Problem statement — In full and without alteration, reproduce every record.

[Start of Attachment]

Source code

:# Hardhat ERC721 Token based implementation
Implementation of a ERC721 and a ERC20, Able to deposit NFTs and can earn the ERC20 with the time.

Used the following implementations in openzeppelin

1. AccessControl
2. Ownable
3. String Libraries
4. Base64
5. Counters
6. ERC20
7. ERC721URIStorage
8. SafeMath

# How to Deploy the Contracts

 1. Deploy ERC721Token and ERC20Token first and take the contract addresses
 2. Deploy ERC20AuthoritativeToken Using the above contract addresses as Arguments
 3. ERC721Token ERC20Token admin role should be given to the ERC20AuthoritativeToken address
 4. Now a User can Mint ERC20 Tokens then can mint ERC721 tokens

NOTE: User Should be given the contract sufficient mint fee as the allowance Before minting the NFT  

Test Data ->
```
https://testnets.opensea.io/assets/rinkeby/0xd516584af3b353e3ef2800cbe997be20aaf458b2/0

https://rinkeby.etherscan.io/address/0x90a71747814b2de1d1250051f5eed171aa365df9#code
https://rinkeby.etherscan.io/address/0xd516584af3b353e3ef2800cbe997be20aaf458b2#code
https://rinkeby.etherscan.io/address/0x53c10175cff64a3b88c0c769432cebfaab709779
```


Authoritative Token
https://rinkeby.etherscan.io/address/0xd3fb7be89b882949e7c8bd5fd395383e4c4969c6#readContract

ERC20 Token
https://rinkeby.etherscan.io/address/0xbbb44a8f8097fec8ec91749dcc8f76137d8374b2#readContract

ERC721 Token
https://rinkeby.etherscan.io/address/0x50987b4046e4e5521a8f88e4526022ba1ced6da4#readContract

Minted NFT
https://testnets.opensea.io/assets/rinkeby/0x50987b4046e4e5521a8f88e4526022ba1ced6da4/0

[End of Attachment]

Task response —
Source code

:# Hardhat ERC721 Token based implementation
Implementation of a ERC721 and a ERC20, Able to deposit NFTs and can earn the ERC20 with the time.

Used the following implementations in openzeppelin

1. AccessControl
2. Ownable
3. String Libraries
4. Base64
5. Counters
6. ERC20
7. ERC721URIStorage
8. SafeMath

# How to Deploy the Contracts

 1. Deploy ERC721Token and ERC20Token first and take the contract addresses
 2. Deploy ERC20AuthoritativeToken Using the above contract addresses as Arguments
 3. ERC721Token ERC20Token admin role should be given to the ERC20AuthoritativeToken address
 4. Now a User can Mint ERC20 Tokens then can mint ERC721 tokens

NOTE: User Should be given the contract sufficient mint fee as the allowance Before minting the NFT  

Test Data ->
```
https://testnets.opensea.io/assets/rinkeby/0xd516584af3b353e3ef2800cbe997be20aaf458b2/0

https://rinkeby.etherscan.io/address/0x90a71747814b2de1d1250051f5eed171aa365df9#code
https://rinkeby.etherscan.io/address/0xd516584af3b353e3ef2800cbe997be20aaf458b2#code
https://rinkeby.etherscan.io/address/0x53c10175cff64a3b88c0c769432cebfaab709779
```


Authoritative Token
https://rinkeby.etherscan.io/address/0xd3fb7be89b882949e7c8bd5fd395383e4c4969c6#readContract

ERC20 Token
https://rinkeby.etherscan.io/address/0xbbb44a8f8097fec8ec91749dcc8f76137d8374b2#readContract

ERC721 Token
https://rinkeby.etherscan.io/address/0x50987b4046e4e5521a8f88e4526022ba1ced6da4#readContract

Minted NFT
https://testnets.opensea.io/assets/rinkeby/0x50987b4046e4e5521a8f88e4526022ba1ced6da4/0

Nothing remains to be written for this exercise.